Based on the self-optimizing mechanisms that have been analyzed in the first two periods of funding an integrated approach for realization of self-optimization is being worked on. This approach involves the reconfigurable information-processing platform (subproject C1), the real-time operating system and real-time communication system that support self-optimization (subproject C2) up to the integration platform and the agent based control structures implemented upon that (subproject C3). The components RAPTOR-X64 (hardware platform), DREAMS (RCOS/RTOS) and OCM (self-optimizing controllers) make up the hardware/software infrastructure.

Hardware Reconfiguration

In the subproject C1, the opportunities of hardware reconfiguration are still considered a very promising technique for the realization of self-optimizing mechatronic systems. Reconfiguration, e.g., based on “Field Programmable Gate Arrays” (FPGA) and other structures inherited from them, opens new potentials for a cost/value ratio and for the flexibility in respect to self-optimization through replacing the traditional static partitioning in hardware and software (classic HW/SW-co design) with a dynamic partitioning at run-time. Furthermore, applying reconfigurable hardware enables scalable system concepts, which can be implemented efficiently also in future microelectronic technologies. A reconfigurable system environment that efficiently utilizes state of the art technologies is being developed. It consists of a toolchain for the design and analysis of self-optimizing hardware systems that is being adopted in several areas of this collaborative research center.

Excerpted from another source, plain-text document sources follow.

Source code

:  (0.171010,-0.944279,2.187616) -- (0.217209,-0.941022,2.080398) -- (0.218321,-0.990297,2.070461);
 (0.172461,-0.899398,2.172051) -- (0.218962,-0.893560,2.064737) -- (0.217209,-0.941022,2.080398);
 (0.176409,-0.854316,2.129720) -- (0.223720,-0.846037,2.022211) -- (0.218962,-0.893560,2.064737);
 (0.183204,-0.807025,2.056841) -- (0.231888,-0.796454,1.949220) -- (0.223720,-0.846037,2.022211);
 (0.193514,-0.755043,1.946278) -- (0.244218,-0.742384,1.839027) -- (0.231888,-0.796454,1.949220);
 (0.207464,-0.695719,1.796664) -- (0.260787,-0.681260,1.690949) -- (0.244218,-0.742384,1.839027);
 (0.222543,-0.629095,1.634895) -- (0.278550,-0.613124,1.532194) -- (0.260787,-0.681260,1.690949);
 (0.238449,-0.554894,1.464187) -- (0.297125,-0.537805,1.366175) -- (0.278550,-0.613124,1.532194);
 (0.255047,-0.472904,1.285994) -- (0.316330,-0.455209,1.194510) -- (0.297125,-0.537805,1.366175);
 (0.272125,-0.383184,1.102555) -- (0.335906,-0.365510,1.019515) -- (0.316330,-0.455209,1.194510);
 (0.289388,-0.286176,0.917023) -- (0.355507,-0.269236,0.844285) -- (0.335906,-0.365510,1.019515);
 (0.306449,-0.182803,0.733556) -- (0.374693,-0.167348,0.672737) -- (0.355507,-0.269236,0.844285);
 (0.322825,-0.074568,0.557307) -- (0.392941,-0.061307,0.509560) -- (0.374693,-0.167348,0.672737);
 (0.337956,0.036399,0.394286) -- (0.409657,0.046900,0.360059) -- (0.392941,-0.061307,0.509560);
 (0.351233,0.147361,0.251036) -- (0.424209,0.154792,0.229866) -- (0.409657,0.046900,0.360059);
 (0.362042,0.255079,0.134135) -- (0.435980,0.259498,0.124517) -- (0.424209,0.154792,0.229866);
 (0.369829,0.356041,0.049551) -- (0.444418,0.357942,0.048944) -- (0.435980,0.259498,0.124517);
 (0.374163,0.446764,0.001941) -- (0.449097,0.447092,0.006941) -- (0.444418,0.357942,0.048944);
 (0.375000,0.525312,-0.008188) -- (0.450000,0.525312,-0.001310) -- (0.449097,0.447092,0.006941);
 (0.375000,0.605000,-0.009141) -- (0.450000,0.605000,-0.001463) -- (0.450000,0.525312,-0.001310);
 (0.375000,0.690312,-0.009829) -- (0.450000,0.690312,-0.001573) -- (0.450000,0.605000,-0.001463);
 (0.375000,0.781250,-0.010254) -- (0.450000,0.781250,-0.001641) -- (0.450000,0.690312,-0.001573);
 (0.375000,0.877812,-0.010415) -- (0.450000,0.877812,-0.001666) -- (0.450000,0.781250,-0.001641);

Using abstract models, new methods for placement and defragmentation of hardware modules in heterogeneous systems have been developed and evaluated.

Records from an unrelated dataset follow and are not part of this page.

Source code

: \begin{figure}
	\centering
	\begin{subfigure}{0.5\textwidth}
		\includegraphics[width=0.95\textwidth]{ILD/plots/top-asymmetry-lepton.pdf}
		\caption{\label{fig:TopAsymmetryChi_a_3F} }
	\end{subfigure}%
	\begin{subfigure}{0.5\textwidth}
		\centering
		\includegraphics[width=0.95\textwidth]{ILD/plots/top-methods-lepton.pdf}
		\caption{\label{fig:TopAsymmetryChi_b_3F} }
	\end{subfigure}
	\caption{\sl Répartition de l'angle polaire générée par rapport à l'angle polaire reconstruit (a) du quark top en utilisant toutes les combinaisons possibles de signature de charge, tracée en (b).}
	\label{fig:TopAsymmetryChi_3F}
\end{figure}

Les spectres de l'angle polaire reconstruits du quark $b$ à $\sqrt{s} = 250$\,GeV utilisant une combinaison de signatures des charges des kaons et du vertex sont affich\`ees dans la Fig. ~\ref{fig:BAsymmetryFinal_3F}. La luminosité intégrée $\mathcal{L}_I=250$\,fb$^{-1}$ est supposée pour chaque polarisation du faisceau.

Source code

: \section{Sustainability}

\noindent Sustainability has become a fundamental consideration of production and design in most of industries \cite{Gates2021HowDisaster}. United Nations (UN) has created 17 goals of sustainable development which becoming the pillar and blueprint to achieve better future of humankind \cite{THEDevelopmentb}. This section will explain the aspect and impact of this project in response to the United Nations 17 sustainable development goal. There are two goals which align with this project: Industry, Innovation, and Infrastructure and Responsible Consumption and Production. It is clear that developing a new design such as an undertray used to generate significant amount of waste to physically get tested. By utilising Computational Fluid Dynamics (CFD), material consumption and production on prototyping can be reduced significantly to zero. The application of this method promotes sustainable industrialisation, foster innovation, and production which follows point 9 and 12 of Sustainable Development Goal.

RTOS for Self-Optimizing Systems

Subproject C2: Upon choosing an implementation of self-optimizing mechatronic systems on distributed microcontrollers, an administration layer in terms of a distributed real-time operating system (RTOS) in connection with a real-time communication system (RCOS) is essentially required. When considering conventional systems, they already constitute highly-complex objects. Therefore, in case of self-optimizing systems the challenge on the problem is much higher. In contrast to the conventional proceeding in RTOS environments the system parameters in self-optimizing systems are not known a priori. This is the challenge that subproject C2 “RTOS for self-optimizing systems” confronts. The innovative approach treats the RTOS/RCOS itself as a multi-agent system, which is subject to the principle of self-optimization. Self-optimization in this case is exploited to enable the flexible adaptation to the dynamically changing requirements of the application software in a resource-minimizing and efficiency-optimizing manner. In a close cooperation with subproject C1, it will be examined to what extent it is useful to source out specific services into the reconfigurable hardware.

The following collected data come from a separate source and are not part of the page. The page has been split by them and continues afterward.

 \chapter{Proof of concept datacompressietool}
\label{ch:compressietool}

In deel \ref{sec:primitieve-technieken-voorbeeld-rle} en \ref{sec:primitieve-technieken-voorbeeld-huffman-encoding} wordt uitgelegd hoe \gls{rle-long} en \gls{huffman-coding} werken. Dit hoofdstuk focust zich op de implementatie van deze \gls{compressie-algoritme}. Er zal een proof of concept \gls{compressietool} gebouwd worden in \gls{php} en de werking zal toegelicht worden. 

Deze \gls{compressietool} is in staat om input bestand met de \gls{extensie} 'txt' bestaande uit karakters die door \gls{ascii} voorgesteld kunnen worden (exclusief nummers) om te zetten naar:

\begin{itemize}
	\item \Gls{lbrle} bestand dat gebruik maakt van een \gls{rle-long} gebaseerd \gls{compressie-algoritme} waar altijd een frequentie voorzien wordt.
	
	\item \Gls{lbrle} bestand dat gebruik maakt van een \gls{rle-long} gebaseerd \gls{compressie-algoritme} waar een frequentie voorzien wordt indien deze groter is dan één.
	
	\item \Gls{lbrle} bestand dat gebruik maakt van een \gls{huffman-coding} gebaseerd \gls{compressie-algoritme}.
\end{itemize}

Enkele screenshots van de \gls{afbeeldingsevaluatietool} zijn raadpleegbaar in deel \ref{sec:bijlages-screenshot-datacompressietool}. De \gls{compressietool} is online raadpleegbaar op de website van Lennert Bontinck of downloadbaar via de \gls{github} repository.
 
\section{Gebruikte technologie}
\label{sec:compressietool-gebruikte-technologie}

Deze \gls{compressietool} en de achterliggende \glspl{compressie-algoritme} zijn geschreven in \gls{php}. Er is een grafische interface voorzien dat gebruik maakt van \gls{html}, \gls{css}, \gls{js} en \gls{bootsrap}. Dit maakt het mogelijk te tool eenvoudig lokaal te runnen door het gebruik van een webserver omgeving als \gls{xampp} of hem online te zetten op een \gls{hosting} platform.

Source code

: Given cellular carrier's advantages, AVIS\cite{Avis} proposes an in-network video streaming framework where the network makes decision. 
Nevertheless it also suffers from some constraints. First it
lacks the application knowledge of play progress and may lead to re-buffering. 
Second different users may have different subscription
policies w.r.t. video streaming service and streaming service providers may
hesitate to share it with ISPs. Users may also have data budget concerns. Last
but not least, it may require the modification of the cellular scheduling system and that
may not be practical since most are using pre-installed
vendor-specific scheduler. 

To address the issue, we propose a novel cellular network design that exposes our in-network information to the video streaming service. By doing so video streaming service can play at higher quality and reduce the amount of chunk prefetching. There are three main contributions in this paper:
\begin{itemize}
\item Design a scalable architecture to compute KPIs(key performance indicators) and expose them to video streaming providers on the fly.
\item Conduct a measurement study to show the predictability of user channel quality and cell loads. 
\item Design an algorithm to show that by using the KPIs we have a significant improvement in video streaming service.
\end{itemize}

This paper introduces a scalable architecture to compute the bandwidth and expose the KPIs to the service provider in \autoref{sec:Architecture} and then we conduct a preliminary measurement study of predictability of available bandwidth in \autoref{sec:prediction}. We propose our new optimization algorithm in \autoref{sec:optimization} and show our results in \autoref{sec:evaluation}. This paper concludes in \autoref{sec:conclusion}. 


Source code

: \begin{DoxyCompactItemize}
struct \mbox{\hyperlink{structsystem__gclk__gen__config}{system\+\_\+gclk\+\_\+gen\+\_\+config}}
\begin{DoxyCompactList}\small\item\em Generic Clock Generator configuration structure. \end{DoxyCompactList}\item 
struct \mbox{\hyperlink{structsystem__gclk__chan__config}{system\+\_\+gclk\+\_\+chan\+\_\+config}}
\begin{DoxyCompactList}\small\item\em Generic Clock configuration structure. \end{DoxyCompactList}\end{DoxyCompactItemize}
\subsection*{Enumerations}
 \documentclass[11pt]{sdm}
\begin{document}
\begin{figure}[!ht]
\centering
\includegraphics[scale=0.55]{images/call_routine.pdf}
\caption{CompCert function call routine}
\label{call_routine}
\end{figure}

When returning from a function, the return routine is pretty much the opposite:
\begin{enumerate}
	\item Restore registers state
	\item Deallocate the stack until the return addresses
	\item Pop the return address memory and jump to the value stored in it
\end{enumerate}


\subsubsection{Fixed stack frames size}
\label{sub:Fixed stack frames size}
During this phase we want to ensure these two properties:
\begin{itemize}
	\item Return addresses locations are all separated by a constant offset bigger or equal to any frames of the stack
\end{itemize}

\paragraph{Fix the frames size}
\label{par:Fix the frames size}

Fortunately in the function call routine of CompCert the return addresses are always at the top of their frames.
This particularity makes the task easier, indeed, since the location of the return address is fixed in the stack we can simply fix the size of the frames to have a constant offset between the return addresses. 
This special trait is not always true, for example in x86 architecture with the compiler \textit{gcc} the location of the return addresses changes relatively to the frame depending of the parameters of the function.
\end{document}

A focal point of the work are questions of distributed communication-centric self-optimizing systems. Offering a special type of formal verification as an RTOS-service using an online-acceptance test is an essential contribution to ensure high dependability.

Agent-Based Controllers

Considering self-optimizing mechatronic systems as a consequent further development of adaptive controls, the development of innovative concepts for controller design is essential. This is where subproject C3 takes a new way by symbiotically combining behaviour-based and planning techniques with the model-centric and optimization techniques. This way the undisturbed operation of a technical system is to be guaranteed, especially in safety critical areas on the basis of control theoretic methods. At the same time behaviour based programming together with model-based optimization allows for flexible adaptation to environment situations that are hard to predict.

Following the conception and the aim of the project area C, it is closely connected and interlocked with the other areas of the project. The fundamentals of self-optimization that have been explored in the subprojects A1 and A2 are applied in all subprojects of the project area C, especially in subproject C3. A parallel can be recognized between the basic approaches that are followed in the subproject A1 and subproject A2 and the symbiotic approaches including model-based and behaviour-based approaches of the subproject C3.

The design methods from the project area B will be specified in the project area C towards implementation. Hence, the subprojects C1 and C2 provide the required target platforms, by which the realization of the concepts from the project part B will be enabled, while subproject C3 covers the micro architecture agent-based controller implementation that have been consciously excluded from the subproject B1.

The project area covers HW/SW platform that is, in turn, required for the implementation of the application projects of the project part D. This platform will be supplied in form of services on the basis of which application systems will be constructed, and respectively in form of a design technique which will support dealing with the central problem of the design of specific self-optimizing components (Operator-Controller-Module/OCM).